» What to work on
Where does the word "index" occur in the data below? Copy each line that holds it.

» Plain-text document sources

--*--

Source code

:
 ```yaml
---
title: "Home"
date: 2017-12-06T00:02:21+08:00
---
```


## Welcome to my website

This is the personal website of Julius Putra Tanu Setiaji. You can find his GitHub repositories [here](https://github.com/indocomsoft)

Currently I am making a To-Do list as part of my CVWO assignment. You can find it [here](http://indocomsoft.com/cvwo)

--*--

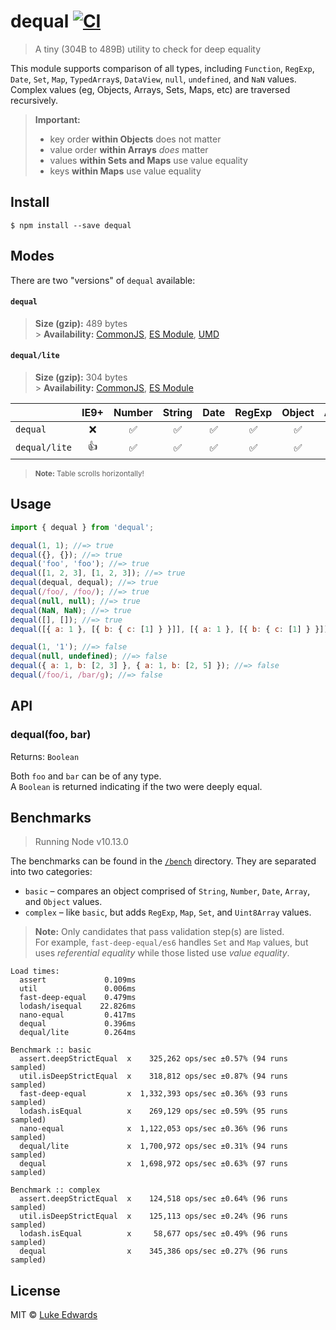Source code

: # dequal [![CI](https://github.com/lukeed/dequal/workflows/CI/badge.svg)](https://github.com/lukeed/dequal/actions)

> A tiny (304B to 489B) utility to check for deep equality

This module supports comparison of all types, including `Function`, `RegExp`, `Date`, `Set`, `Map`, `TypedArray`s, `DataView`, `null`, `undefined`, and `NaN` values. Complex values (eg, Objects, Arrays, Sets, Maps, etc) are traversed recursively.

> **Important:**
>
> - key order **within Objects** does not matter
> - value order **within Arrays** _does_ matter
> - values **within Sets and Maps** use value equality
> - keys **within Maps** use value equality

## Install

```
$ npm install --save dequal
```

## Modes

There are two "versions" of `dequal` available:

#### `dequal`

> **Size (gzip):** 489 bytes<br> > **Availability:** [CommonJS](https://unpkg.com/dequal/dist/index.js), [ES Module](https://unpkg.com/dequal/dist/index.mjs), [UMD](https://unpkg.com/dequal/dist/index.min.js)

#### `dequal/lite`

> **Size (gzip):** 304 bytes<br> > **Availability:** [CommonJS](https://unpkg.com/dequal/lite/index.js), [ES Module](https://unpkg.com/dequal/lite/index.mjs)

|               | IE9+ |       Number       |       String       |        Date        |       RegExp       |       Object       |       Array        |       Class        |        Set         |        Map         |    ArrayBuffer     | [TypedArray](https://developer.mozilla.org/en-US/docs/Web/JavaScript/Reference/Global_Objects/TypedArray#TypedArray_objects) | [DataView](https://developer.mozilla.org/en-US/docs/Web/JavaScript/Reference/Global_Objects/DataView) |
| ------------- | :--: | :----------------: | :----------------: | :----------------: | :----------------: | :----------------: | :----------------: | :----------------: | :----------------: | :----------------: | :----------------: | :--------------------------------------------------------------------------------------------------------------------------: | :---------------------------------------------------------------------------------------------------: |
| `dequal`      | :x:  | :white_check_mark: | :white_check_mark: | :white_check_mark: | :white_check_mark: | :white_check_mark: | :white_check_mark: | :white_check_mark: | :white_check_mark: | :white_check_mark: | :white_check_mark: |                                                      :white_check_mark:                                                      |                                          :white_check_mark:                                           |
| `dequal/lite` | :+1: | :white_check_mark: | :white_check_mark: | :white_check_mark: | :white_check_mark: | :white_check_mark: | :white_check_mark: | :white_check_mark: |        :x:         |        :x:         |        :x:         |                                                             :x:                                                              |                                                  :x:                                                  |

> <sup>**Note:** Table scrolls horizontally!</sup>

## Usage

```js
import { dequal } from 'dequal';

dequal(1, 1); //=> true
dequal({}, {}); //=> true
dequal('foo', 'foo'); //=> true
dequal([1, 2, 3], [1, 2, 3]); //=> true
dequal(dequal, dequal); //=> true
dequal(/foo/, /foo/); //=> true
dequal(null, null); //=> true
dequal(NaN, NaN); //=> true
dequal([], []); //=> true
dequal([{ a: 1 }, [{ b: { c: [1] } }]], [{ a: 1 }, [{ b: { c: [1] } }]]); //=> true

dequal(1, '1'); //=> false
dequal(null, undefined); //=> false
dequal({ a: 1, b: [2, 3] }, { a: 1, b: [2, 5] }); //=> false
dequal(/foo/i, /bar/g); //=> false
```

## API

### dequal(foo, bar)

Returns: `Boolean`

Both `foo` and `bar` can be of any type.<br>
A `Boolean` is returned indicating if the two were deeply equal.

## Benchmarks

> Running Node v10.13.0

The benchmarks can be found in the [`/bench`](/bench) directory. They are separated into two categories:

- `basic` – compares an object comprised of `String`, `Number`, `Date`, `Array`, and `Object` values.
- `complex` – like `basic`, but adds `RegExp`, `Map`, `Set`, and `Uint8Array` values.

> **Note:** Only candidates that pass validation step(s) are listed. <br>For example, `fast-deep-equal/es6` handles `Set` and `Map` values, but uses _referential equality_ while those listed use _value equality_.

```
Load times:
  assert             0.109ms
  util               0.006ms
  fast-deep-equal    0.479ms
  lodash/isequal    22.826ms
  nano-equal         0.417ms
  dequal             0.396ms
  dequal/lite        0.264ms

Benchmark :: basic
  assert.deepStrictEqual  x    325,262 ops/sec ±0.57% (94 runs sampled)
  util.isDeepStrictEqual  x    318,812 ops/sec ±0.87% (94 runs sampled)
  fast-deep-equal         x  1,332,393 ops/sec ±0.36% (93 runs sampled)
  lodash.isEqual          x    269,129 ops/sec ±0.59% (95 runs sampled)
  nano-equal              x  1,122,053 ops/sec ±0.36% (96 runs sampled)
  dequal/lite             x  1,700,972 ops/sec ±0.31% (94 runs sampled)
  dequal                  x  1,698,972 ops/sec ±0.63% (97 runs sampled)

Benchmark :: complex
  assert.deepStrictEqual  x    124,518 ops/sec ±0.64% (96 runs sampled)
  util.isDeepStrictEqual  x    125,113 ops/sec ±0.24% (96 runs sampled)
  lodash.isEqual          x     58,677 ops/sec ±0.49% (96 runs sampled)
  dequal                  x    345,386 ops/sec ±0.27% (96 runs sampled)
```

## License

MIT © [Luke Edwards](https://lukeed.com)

--*--

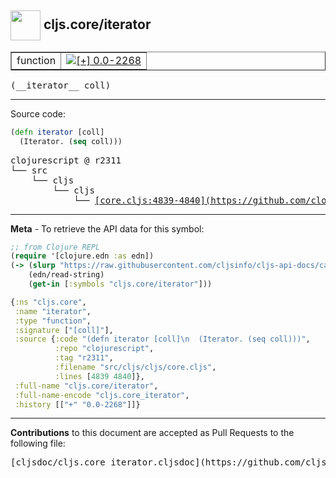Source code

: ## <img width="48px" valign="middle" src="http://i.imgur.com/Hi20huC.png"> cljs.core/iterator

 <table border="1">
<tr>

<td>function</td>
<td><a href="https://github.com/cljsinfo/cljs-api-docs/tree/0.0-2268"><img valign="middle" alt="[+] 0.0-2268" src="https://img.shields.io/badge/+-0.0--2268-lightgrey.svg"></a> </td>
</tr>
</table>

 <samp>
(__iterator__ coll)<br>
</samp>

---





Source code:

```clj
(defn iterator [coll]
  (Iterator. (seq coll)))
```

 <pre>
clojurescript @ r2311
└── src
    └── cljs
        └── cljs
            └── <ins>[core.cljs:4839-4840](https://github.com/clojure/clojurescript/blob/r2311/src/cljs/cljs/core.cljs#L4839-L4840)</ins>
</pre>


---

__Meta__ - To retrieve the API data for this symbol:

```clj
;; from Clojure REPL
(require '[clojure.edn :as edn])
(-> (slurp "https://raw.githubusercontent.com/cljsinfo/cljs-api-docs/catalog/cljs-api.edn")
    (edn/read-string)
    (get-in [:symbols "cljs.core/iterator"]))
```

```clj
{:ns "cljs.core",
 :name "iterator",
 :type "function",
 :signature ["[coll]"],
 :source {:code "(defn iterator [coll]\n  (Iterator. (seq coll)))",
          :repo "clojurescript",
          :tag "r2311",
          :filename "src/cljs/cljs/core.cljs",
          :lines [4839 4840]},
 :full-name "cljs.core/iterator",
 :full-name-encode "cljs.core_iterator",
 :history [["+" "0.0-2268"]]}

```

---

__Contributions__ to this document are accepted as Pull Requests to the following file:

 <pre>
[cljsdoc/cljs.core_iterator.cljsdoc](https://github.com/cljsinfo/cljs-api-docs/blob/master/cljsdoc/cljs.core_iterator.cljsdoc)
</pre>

--*--

» Answer to this task
> **Size (gzip):** 489 bytes<br> > **Availability:** [CommonJS](https://unpkg.com/dequal/dist/index.js), [ES Module](https://unpkg.com/dequal/dist/index.mjs), [UMD](https://unpkg.com/dequal/dist/index.min.js)
> **Size (gzip):** 304 bytes<br> > **Availability:** [CommonJS](https://unpkg.com/dequal/lite/index.js), [ES Module](https://unpkg.com/dequal/lite/index.mjs)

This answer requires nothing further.